What is needed: Every line in the entries where "CodeKit" is found should be copied.

** Dataset extract follows **

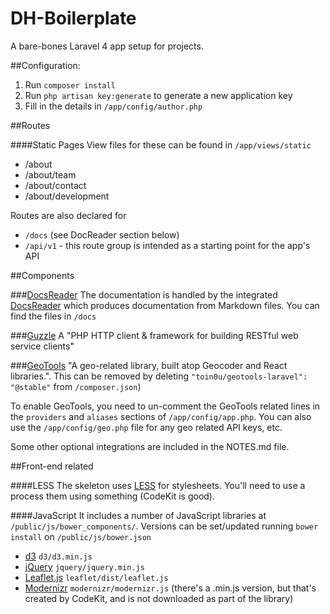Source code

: # DH-Boilerplate

A bare-bones Laravel 4 app setup for projects.

##Configuration:

1. Run `composer install`
2. Run `php artisan key:generate` to generate a new application key
3. Fill in the details in `/app/config/author.php`


##Routes

####Static Pages
View files for these can be found in `/app/views/static`
- /about
- /about/team
- /about/contact
- /about/development

Routes are also declared for 
- `/docs` (see DocReader section below)
- `/api/v1` - this route group is intended as a starting point for the app's API


##Components
	
###[DocsReader](https://github.com/daylerees/docs-reader)
The documentation is handled by the integrated [DocsReader](https://github.com/daylerees/docs-reader) which produces documentation from
Markdown files. You can find the files in `/docs`

###[Guzzle](https://github.com/guzzle/guzzle) 
A "PHP HTTP client & framework for building RESTful web service clients"

###[GeoTools](https://github.com/toin0u/Geotools)
"A geo-related library, built atop Geocoder and React libraries.". This can be removed by deleting `"toin0u/geotools-laravel": "@stable"` from `/composer.json`)

To enable GeoTools, you need to un-comment the GeoTools related lines in the `providers` and `aliases` sections of 
`/app/config/app.php`. You can also use the `/app/config/geo.php` file for any geo related API keys, etc.


Some other optional integrations are included in the NOTES.md file.


##Front-end related

####LESS
The skeleton uses [LESS](http://lesscss.org) for stylesheets. You'll need to use a process them using something (CodeKit is 
good).

####JavaScript
It includes a number of JavaScript libraries at `/public/js/bower_components/`. Versions can be set/updated running `bower install` on `/public/js/bower.json`
- [d3](http://github.com/mbostock/d3) `d3/d3.min.js`
- [jQuery](https://github.com/jquery/jquery) `jquery/jquery.min.js`
- [Leaflet.js](https://github.com/Leaflet/Leaflet) `leaflet/dist/leaflet.js`
- [Modernizr](https://github.com/Modernizr/Modernizr) `modernizr/modernizr.js` (there's a .min.js version, but that's created by
CodeKit, and is not downloaded as part of the library)




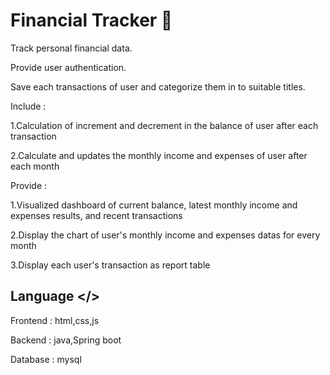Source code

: 
# Financial Tracker 💸

Track personal financial data. 

Provide user authentication.

Save each transactions of user and categorize them in to suitable titles.

Include :

  1.Calculation of increment and decrement in the balance of user after each transaction
  
  2.Calculate and updates the monthly income and expenses of user after each month
  
Provide :

  1.Visualized dashboard of current balance, latest monthly income and expenses results, and recent transactions
  
  2.Display the chart of user's monthly income and expenses datas for every month
  
  3.Display each user's transaction as report table

## Language </>

Frontend  : html,css,js

Backend  : java,Spring boot

Database : mysql
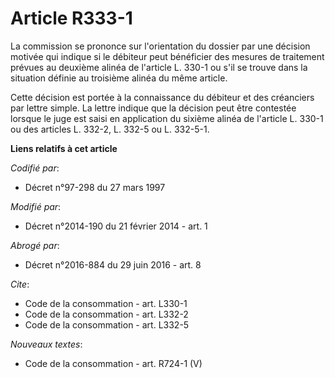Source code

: # Article R333-1

La commission se prononce sur l'orientation du dossier par une décision motivée qui indique si le débiteur peut bénéficier
des mesures de traitement prévues au deuxième alinéa de l'article L. 330-1 ou s'il se trouve dans la situation définie au
troisième alinéa du même article. 

Cette décision est portée à la connaissance du débiteur et des créanciers par lettre simple. La lettre indique que la
décision peut être contestée lorsque le juge est saisi en application du sixième alinéa de l'article L. 330-1 ou des articles
L. 332-2, L. 332-5 ou L. 332-5-1.

**Liens relatifs à cet article**

_Codifié par_:

  - Décret n°97-298 du 27 mars 1997

_Modifié par_:

  - Décret n°2014-190 du 21 février 2014 - art. 1

_Abrogé par_:

  - Décret n°2016-884 du 29 juin 2016 - art. 8

_Cite_:

  - Code de la consommation - art. L330-1
  - Code de la consommation - art. L332-2
  - Code de la consommation - art. L332-5

_Nouveaux textes_:

  - Code de la consommation - art. R724-1 (V)
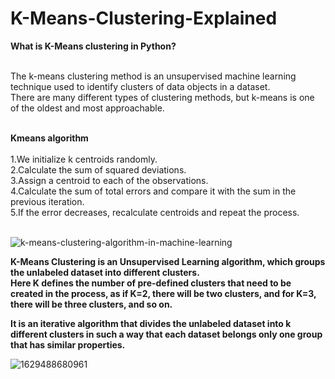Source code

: # K-Means-Clustering-Explained

**What is K-Means clustering in Python?**

<br>
The k-means clustering method is an unsupervised machine learning technique used to identify clusters of data objects in a dataset. <br>There are many different types of clustering methods, but k-means is one of the oldest and most approachable.<br><br>


**Kmeans algorithm**<br>
<br>
1.We initialize k centroids randomly.<br>
2.Calculate the sum of squared deviations.<br>
3.Assign a centroid to each of the observations.<br>
4.Calculate the sum of total errors and compare it with the sum in the previous iteration.<br>
5.If the error decreases, recalculate centroids and repeat the process.<br><br>




![k-means-clustering-algorithm-in-machine-learning](https://github.com/bensonjose/K-Means-Clustering-Explained/assets/90842204/19132aff-645a-46b6-92ca-d919e5201fdf)


**K-Means Clustering is an Unsupervised Learning algorithm, which groups the unlabeled dataset into different clusters. <br>Here K defines the number of pre-defined clusters that need to be created in the process, as if K=2, there will be two clusters, and for K=3, there will be three clusters, and so on.**

**It is an iterative algorithm that divides the unlabeled dataset into k different clusters in such a way that each dataset belongs only one group that has similar properties.**


![1629488680961](https://github.com/bensonjose/K-Means-Clustering-Explained/assets/90842204/0e4b6f1c-3997-4b74-b5e7-0c3346a8e048)
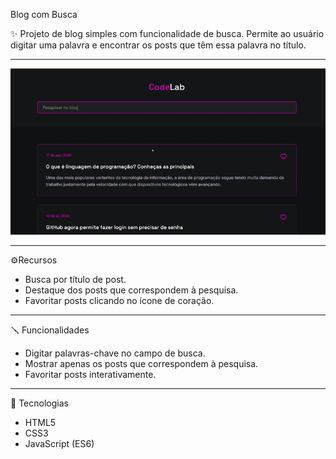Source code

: Blog com Busca

✨ Projeto de blog simples com funcionalidade de busca. Permite ao usuário digitar uma palavra e encontrar os posts que têm essa palavra no título.

---

<div align="center">
  <img src="./assets/demo01.gif" alt="Demo Lista de Compras" width="700">
</div>

---

⚙️Recursos

 - Busca por título de post.
 - Destaque dos posts que correspondem à pesquisa.
 - Favoritar posts clicando no ícone de coração.

---

🪛 Funcionalidades

 - Digitar palavras-chave no campo de busca.
 - Mostrar apenas os posts que correspondem à pesquisa.
 - Favoritar posts interativamente.

---

🌟 Tecnologias

 - HTML5
 - CSS3
 - JavaScript (ES6)

   
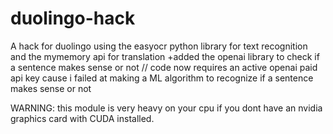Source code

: # duolingo-hack
A hack for duolingo using the easyocr python library for text recognition and the mymemory api for translation
+added the openai library to check if a sentence makes sense or not
// code now requires an active openai paid api key cause i failed at making a ML algorithm to recognize if a sentence makes sense or not

WARNING: 
this module is very heavy on your cpu if you dont have an nvidia graphics card with CUDA installed.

** End of Dataset extract **

Response:
The skeleton uses [LESS](http://lesscss.org) for stylesheets. You'll need to use a process them using something (CodeKit is 
CodeKit, and is not downloaded as part of the library)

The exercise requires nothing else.